I'm going to assume first that the sets are finite.
Therefore: the number of ordered pairs $(f,g)\in \{a\colon A\to B\}\times\{b\colon B\to A\}$ such that $g\circ f = 1_A$ is:


*

*$0$ if $|A|\gt |B|$ (no injections from $A$ to $B$);

*if $|A|\leq |B|$, same $|A|=n\leq m=|B|$, then there are $\frac{m!}{(m-n)!}$ ways of mapping $A$ to $B$ in a one-to-one manner; and there are $n^{m-n}$ ways of mapping $B-f(A)$ to $A$ (choose which of the $n$ things in $A$ each of the $m-n$ things in $B-f(A)$ is mapped to). So the number of pairs is 
$$\frac{n^{m-n}m!}{(m-n)!}.$$



Though not necessary, I had already written much of what is below, so here goes:
For infinite sets the situation is a bit more complicated, but the analysis is the same.
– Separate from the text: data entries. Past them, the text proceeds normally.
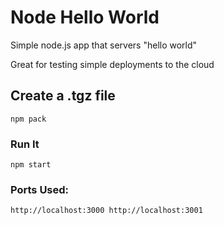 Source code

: # Node Hello World

Simple node.js app that servers "hello world"

Great for testing simple deployments to the cloud

## Create a .tgz file

`npm pack`

### Run It

`npm start`

### Ports Used:
`http://localhost:3000
http://localhost:3001`

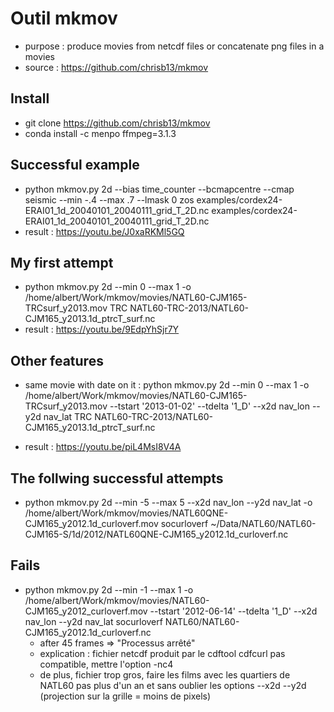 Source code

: # Outil mkmov #

* purpose : produce movies from netcdf files or concatenate png files in a movies
* source :  https://github.com/chrisb13/mkmov

## Install ##

* git clone https://github.com/chrisb13/mkmov
* conda install -c menpo ffmpeg=3.1.3

## Successful example ##

* python mkmov.py 2d --bias  time_counter --bcmapcentre --cmap seismic --min -.4 --max .7  --lmask 0 zos examples/cordex24-ERAI01_1d_20040101_20040111_grid_T_2D.nc examples/cordex24-ERAI01_1d_20040101_20040111_grid_T_2D.nc
* result : https://youtu.be/J0xaRKMl5GQ

## My first attempt ##

* python mkmov.py 2d  --min 0 --max 1 -o /home/albert/Work/mkmov/movies/NATL60-CJM165-TRCsurf_y2013.mov TRC NATL60-TRC-2013/NATL60-CJM165_y2013.1d_ptrcT_surf.nc
* result : https://youtu.be/9EdpYhSjr7Y

## Other features ##

* same movie with date on it : python mkmov.py 2d  --min 0 --max 1 -o /home/albert/Work/mkmov/movies/NATL60-CJM165-TRCsurf_y2013.mov --tstart '2013-01-02' --tdelta '1_D' --x2d nav_lon --y2d nav_lat TRC NATL60-TRC-2013/NATL60-CJM165_y2013.1d_ptrcT_surf.nc

* result : https://youtu.be/piL4MsI8V4A

## The follwing successful attempts ##

* python mkmov.py 2d --min -5 --max 5 --x2d nav_lon --y2d nav_lat -o /home/albert/Work/mkmov/movies/NATL60QNE-CJM165_y2012.1d_curloverf.mov socurloverf ~/Data/NATL60/NATL60-CJM165-S/1d/2012/NATL60QNE-CJM165_y2012.1d_curloverf.nc

## Fails ##

* python mkmov.py 2d --min -1 --max 1 -o /home/albert/Work/mkmov/movies/NATL60-CJM165_y2012_curloverf.mov --tstart '2012-06-14' --tdelta '1_D' --x2d nav_lon --y2d nav_lat socurloverf NATL60/NATL60-CJM165_y2012.1d_curloverf.nc
  * after 45 frames => "Processus arrêté"
  * explication : fichier netcdf produit par le cdftool cdfcurl pas compatible, mettre l'option -nc4
  * de plus, fichier trop gros, faire les films avec les quartiers de NATL60 pas plus d'un an et sans oublier les options --x2d --y2d (projection sur la grille = moins de pixels)
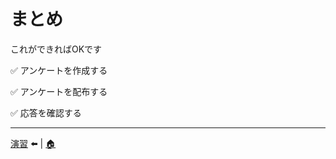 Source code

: # まとめ

これができればOKです

✅ アンケートを作成する

✅ アンケートを配布する

✅ 応答を確認する

---
 [演習](./07_exercise.md) ⬅️ | [🏠](00_README.md) 
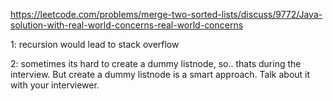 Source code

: ​https://leetcode.com/problems/merge-two-sorted-lists/discuss/9772/Java-solution-with-real-world-concerns-real-world-concerns

1: recursion would lead to stack overflow

2: sometimes its hard to create a dummy listnode, so.. thats during the interview. But create a dummy listnode is a smart approach. Talk about it with your interviewer.
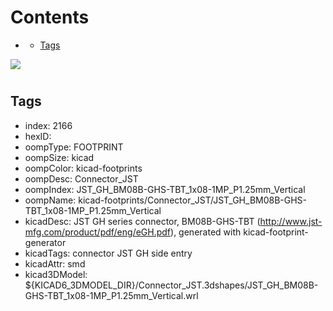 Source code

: 



Contents
========

* [](#)
	* [Tags](#tags)
  
![][im]
# 

## Tags

- index: 2166
- hexID: 
- oompType: FOOTPRINT
- oompSize: kicad
- oompColor: kicad-footprints
- oompDesc: Connector_JST
- oompIndex: JST_GH_BM08B-GHS-TBT_1x08-1MP_P1.25mm_Vertical
- oompName: kicad-footprints/Connector_JST/JST_GH_BM08B-GHS-TBT_1x08-1MP_P1.25mm_Vertical
- kicadDesc: JST GH series connector, BM08B-GHS-TBT (http://www.jst-mfg.com/product/pdf/eng/eGH.pdf), generated with kicad-footprint-generator
- kicadTags: connector JST GH side entry
- kicadAttr: smd
- kicad3DModel: ${KICAD6_3DMODEL_DIR}/Connector_JST.3dshapes/JST_GH_BM08B-GHS-TBT_1x08-1MP_P1.25mm_Vertical.wrl



[im]: image.png

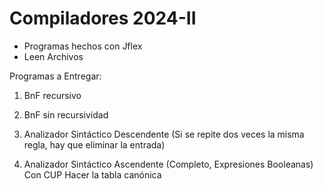 # Compiladores 2024-II

- Programas hechos con Jflex
- Leen Archivos

Programas a Entregar:

1. BnF recursivo 

2. BnF sin recursividad

3. Analizador Sintáctico Descendente (Si se repite dos veces la misma regla, hay que eliminar la entrada)

4. Analizador Sintáctico Ascendente (Completo, Expresiones Booleanas) Con CUP Hacer la tabla canónica
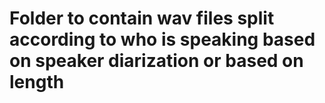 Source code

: # Folder to contain wav files split according to who is speaking based on speaker diarization or based on length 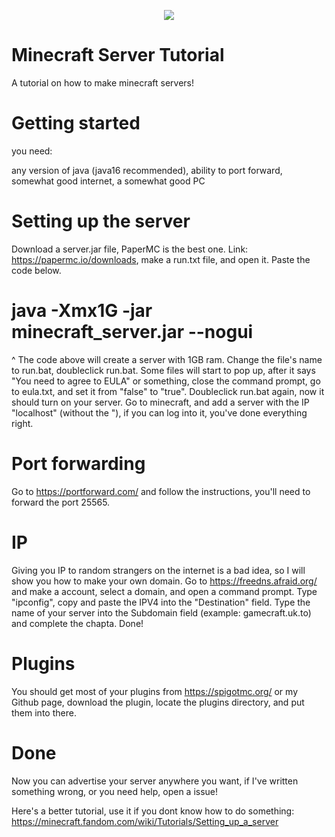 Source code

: <p align="center">
  <img src="https://miro.medium.com/max/960/0*41QVp-R2iEIvv06Z.jpg" />
  </p>

# Minecraft Server Tutorial
A tutorial on how to make minecraft servers!

# Getting started
you need:

any version of java (java16 recommended), 
ability to port forward, 
somewhat good internet, 
a somewhat good PC

# Setting up the server
Download a server.jar file, PaperMC is the best one. Link: https://papermc.io/downloads, 
make a run.txt file, and open it. Paste the code below. 

# java -Xmx1G -jar minecraft_server.jar --nogui

^ The code above will create a server with 1GB ram. 
Change the file's name to run.bat, 
doubleclick run.bat. 
Some files will start to pop up, 
after it says "You need to agree to EULA" or something, close the command prompt, 
go to eula.txt, 
and set it from "false" to "true". 
Doubleclick run.bat again, 
now it should turn on your server. 
Go to minecraft, and add a server with the IP "localhost" (without the "),
if you can log into it, you've done everything right. 

# Port forwarding
Go to https://portforward.com/ and follow the instructions, 
you'll need to forward the port 25565. 

# IP
Giving you IP to random strangers on the internet is a bad idea, so I will show you how to make your own domain. 
Go to https://freedns.afraid.org/ and make a account, 
select a domain, 
and open a command prompt. 
Type "ipconfig", 
copy and paste the IPV4 into the "Destination" field. 
Type the name of your server into the Subdomain field (example: gamecraft.uk.to) and 
complete the chapta. 
Done!

# Plugins
You should get most of your plugins from https://spigotmc.org/ or my Github page, 
download the plugin, locate the plugins directory, and put them into there.

# Done
Now you can advertise your server anywhere you want, if I've written something wrong, or you need help, open a issue!

Here's a better tutorial, use it if you dont know how to do something: https://minecraft.fandom.com/wiki/Tutorials/Setting_up_a_server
The number of sets of size $|A|$ contained in $|B|$ (necessary for embeddings) is either $|B|$ if $|A|\lt |B|$, or is $2^{|A|}$ when $|A|=|B|$; then you need to count the number of bijections between two sets of cardinality $|A|$. This is $2^{|A|}$ (I believe). Thus, there are $|B|2^{|A|}$ one-to-one functions from $A$ to $B$ when $|A|\leq|B|$. Then you should have $2^{|B|}$ ways to complete "most" of those functions to full left inverses $B\to A$. So I'm going to hazard a guess that the number of pairs would be $0$ if $|A|\gt |B|$, and $|B|2^{|A|}2^{|B|} = 2^{|B|}$ if $|A|\leq |B|$ and $|A|$ is infinite. 
I'll leave it for someone who knows more cardinal arithmetic than I (Asaf? Andres?) to correct that if I'm wrong.
Finally, if $A$ is finite and $B$ is infinite, there are $|B|$ possible 1-to-1 function $A\to B$, and then $2^{|B|}$ ways of mapping the complement of the image back to $A$, so that would also give $2^{|B|}$ pairs in this case.